## WHAT TO WORK ON
Restate every record exactly as it is written, while omitting the pictures it holds.

SOURCE INFORMATION Start Marker

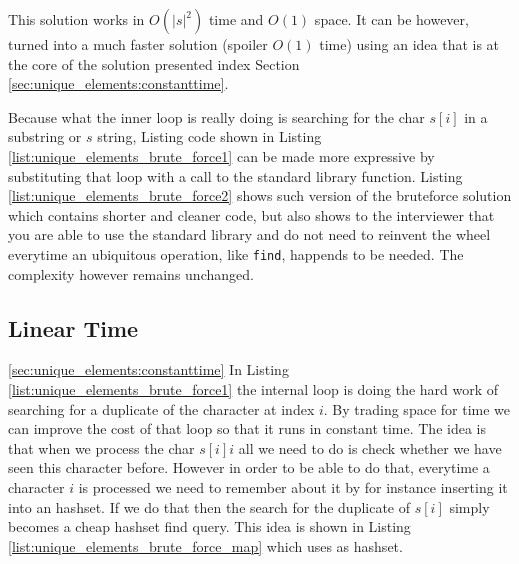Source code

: This solution works in $O(|s|^2)$ time and $O(1)$ space. 
It can be however, turned into a much faster solution (spoiler $O(1)$ time) using an idea that is at the core of the solution presented index
Section \ref{sec:unique_elements:constanttime}.

\begin{minipage}{\linewidth}
	
\end{minipage}

Because what the inner loop is really doing is searching for the char $s[i]$ in a substring or $s$ string,  Listing
code shown in Listing \ref{list:unique_elements_brute_force1} can be made more expressive 
by substituting that loop with a call to the standard library  function. Listing 
\ref{list:unique_elements_brute_force2} shows such version of the bruteforce solution which contains 
shorter and cleaner code, but also shows to the interviewer that you are
able to use the standard library and do not need to 
reinvent the wheel everytime an ubiquitous operation, like \texttt{find}, happends to be needed.
The complexity however remains unchanged.
\begin{minipage}{\linewidth}
	
\end{minipage}

\subsection{Linear Time}
\ref{sec:unique_elements:constanttime}
In Listing \ref{list:unique_elements_brute_force1} the internal loop is doing the hard work of
searching for a duplicate of the character at index $i$. By trading space for time we can improve the cost of that loop so that it runs in constant time.
The idea is that when we process the char $s[i]i$ all we need to do is check whether we have seen this character before.
However in order to be able to do that, everytime a character $i$ is processed we need to remember about it by for instance inserting it 
into an hashset.
If we do that then the search for the duplicate of $s[i]$ simply becomes a cheap hashset find query.
This idea is shown in Listing \ref{list:unique_elements_brute_force_map} which uses  as hashset.
\begin{minipage}{\linewidth}
	
\end{minipage}

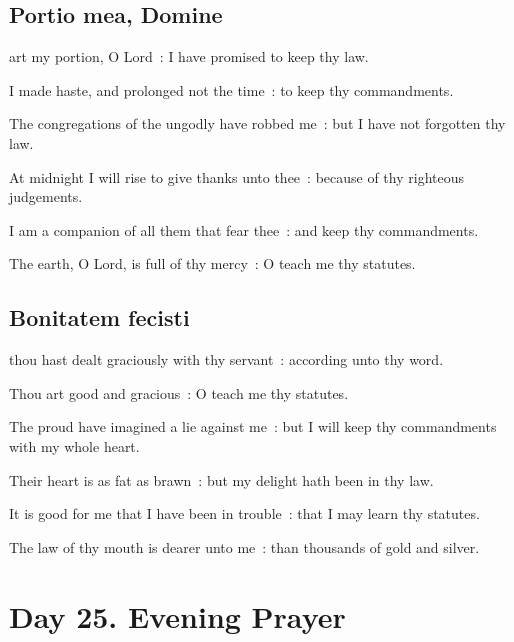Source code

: \subsection{Portio mea, Domine}
 art my portion, O Lord~: I have promised to keep thy law.\par
{}
I made haste, and prolonged not the time~: to keep thy commandments.\par
{}The congregations of the ungodly have robbed me~: but I have not forgotten thy law.\par
{}At midnight I will rise to give thanks unto thee~: because of thy righteous judgements.\par
{}I am a companion of all them that fear thee~: and keep thy commandments.\par
{}The earth, O Lord, is full of thy mercy~: O teach me thy statutes.\par

\subsection{Bonitatem fecisti}
 thou hast dealt graciously with thy servant~: according unto thy word.\par
{}
Thou art good and gracious~: O teach me thy statutes.\par
{}The proud have imagined a lie against me~: but I will keep thy commandments with my whole heart.\par
{}Their heart is as fat as brawn~: but my delight hath been in thy law.\par
{}It is good for me that I have been in trouble~: that I may learn thy statutes.\par
{}The law of thy mouth is dearer unto me~: than thousands of gold and silver.\par

\clearpage
\section*{Day 25. Evening Prayer}

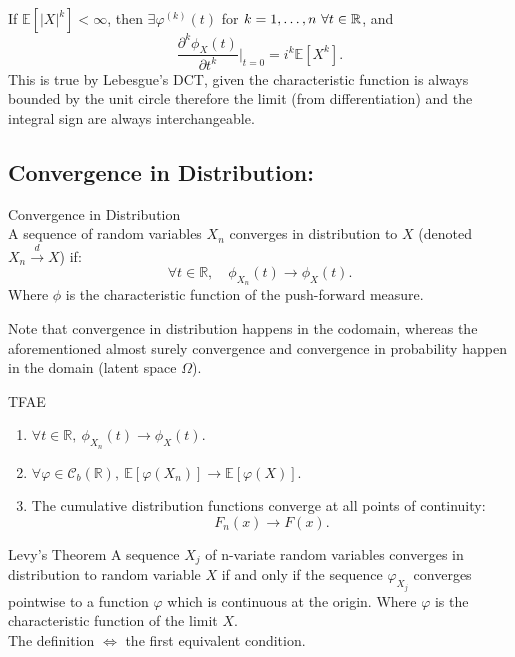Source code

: \begin{thm}{}
If $\mathbb{E}[|X|^k] < \infty$, then $\exists \varphi^{(k)}(t)$ for $k = 1, \dots, n \ \forall t\in {\mathbb{R}}$, and  
\[
\frac{\partial^k \phi_X(t)}{\partial t^k} \bigg|_{t=0} = i^k \mathbb{E}[X^k].
\]
This is true by Lebesgue's DCT, given the characteristic function is always bounded by the unit circle therefore the limit (from differentiation) and the integral sign are always interchangeable. 
\end{thm}


\subsection{Convergence in Distribution:}


\begin{df}{Convergence in Distribution}\\
A sequence of random variables $X_n$ converges in distribution to $X$ (denoted $X_n \xrightarrow{d} X$) if:
\[
\forall t \in \mathbb{R}, \quad \phi_{X_n}(t) \to \phi_X(t).
\]
\noindent Where $\phi$ is the characteristic function of the push-forward measure.	
\end{df}
\begin{rmk}{}
	Note that convergence in distribution happens in the codomain, whereas the aforementioned almost surely convergence and convergence in probability happen in the domain (latent space $\Omega$). 
\end{rmk}



\begin{prop}{TFAE}
\begin{enumerate}
    \item $\forall t \in \mathbb{R}, \ \phi_{X_n}(t) \to \phi_X(t)$.
    \item $\forall \varphi \in \mathscr{C}_b(\mathbb{R}), \ \mathbb{E}[\varphi(X_n)] \to \mathbb{E}[\varphi(X)]$.
    \item The cumulative distribution functions converge at all points of continuity:
    \[
    F_n(x) \to F(x).
    \]
\end{enumerate}	
\end{prop}

\begin{thm}{Levy's Theorem}
	 A sequence $X_j$ of n-variate random variables converges in distribution to random variable $X$ if and only if the sequence $\varphi_{X_j}$ converges pointwise to a function $\varphi$ which is continuous at the origin. Where $\varphi$  is the characteristic function of the limit $X$.\\
	 
	 The definition $\Leftrightarrow$ the first equivalent condition.  
\end{thm}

SOURCE INFORMATION End Marker

## ANSWER FOR THIS EXERCISE
Source code

: This solution works in $O(|s|^2)$ time and $O(1)$ space. 
It can be however, turned into a much faster solution (spoiler $O(1)$ time) using an idea that is at the core of the solution presented index
Section \ref{sec:unique_elements:constanttime}.

\begin{minipage}{\linewidth}
	
\end{minipage}

Because what the inner loop is really doing is searching for the char $s[i]$ in a substring or $s$ string,  Listing
code shown in Listing \ref{list:unique_elements_brute_force1} can be made more expressive 
by substituting that loop with a call to the standard library  function. Listing 
\ref{list:unique_elements_brute_force2} shows such version of the bruteforce solution which contains 
shorter and cleaner code, but also shows to the interviewer that you are
able to use the standard library and do not need to 
reinvent the wheel everytime an ubiquitous operation, like \texttt{find}, happends to be needed.
The complexity however remains unchanged.
\begin{minipage}{\linewidth}
	
\end{minipage}

\subsection{Linear Time}
\ref{sec:unique_elements:constanttime}
In Listing \ref{list:unique_elements_brute_force1} the internal loop is doing the hard work of
searching for a duplicate of the character at index $i$. By trading space for time we can improve the cost of that loop so that it runs in constant time.
The idea is that when we process the char $s[i]i$ all we need to do is check whether we have seen this character before.
However in order to be able to do that, everytime a character $i$ is processed we need to remember about it by for instance inserting it 
into an hashset.
If we do that then the search for the duplicate of $s[i]$ simply becomes a cheap hashset find query.
This idea is shown in Listing \ref{list:unique_elements_brute_force_map} which uses  as hashset.
\begin{minipage}{\linewidth}
	
\end{minipage}

Source code

: \subsection{Portio mea, Domine}
 art my portion, O Lord~: I have promised to keep thy law.\par
{}
I made haste, and prolonged not the time~: to keep thy commandments.\par
{}The congregations of the ungodly have robbed me~: but I have not forgotten thy law.\par
{}At midnight I will rise to give thanks unto thee~: because of thy righteous judgements.\par
{}I am a companion of all them that fear thee~: and keep thy commandments.\par
{}The earth, O Lord, is full of thy mercy~: O teach me thy statutes.\par

\subsection{Bonitatem fecisti}
 thou hast dealt graciously with thy servant~: according unto thy word.\par
{}
Thou art good and gracious~: O teach me thy statutes.\par
{}The proud have imagined a lie against me~: but I will keep thy commandments with my whole heart.\par
{}Their heart is as fat as brawn~: but my delight hath been in thy law.\par
{}It is good for me that I have been in trouble~: that I may learn thy statutes.\par
{}The law of thy mouth is dearer unto me~: than thousands of gold and silver.\par

\clearpage
\section*{Day 25. Evening Prayer}

Source code

: \begin{thm}{}
If $\mathbb{E}[|X|^k] < \infty$, then $\exists \varphi^{(k)}(t)$ for $k = 1, \dots, n \ \forall t\in {\mathbb{R}}$, and  
\[
\frac{\partial^k \phi_X(t)}{\partial t^k} \bigg|_{t=0} = i^k \mathbb{E}[X^k].
\]
This is true by Lebesgue's DCT, given the characteristic function is always bounded by the unit circle therefore the limit (from differentiation) and the integral sign are always interchangeable. 
\end{thm}


\subsection{Convergence in Distribution:}


\begin{df}{Convergence in Distribution}\\
A sequence of random variables $X_n$ converges in distribution to $X$ (denoted $X_n \xrightarrow{d} X$) if:
\[
\forall t \in \mathbb{R}, \quad \phi_{X_n}(t) \to \phi_X(t).
\]
\noindent Where $\phi$ is the characteristic function of the push-forward measure.	
\end{df}
\begin{rmk}{}
	Note that convergence in distribution happens in the codomain, whereas the aforementioned almost surely convergence and convergence in probability happen in the domain (latent space $\Omega$). 
\end{rmk}



\begin{prop}{TFAE}
\begin{enumerate}
    \item $\forall t \in \mathbb{R}, \ \phi_{X_n}(t) \to \phi_X(t)$.
    \item $\forall \varphi \in \mathscr{C}_b(\mathbb{R}), \ \mathbb{E}[\varphi(X_n)] \to \mathbb{E}[\varphi(X)]$.
    \item The cumulative distribution functions converge at all points of continuity:
    \[
    F_n(x) \to F(x).
    \]
\end{enumerate}	
\end{prop}

\begin{thm}{Levy's Theorem}
	 A sequence $X_j$ of n-variate random variables converges in distribution to random variable $X$ if and only if the sequence $\varphi_{X_j}$ converges pointwise to a function $\varphi$ which is continuous at the origin. Where $\varphi$  is the characteristic function of the limit $X$.\\
	 
	 The definition $\Leftrightarrow$ the first equivalent condition.  
\end{thm}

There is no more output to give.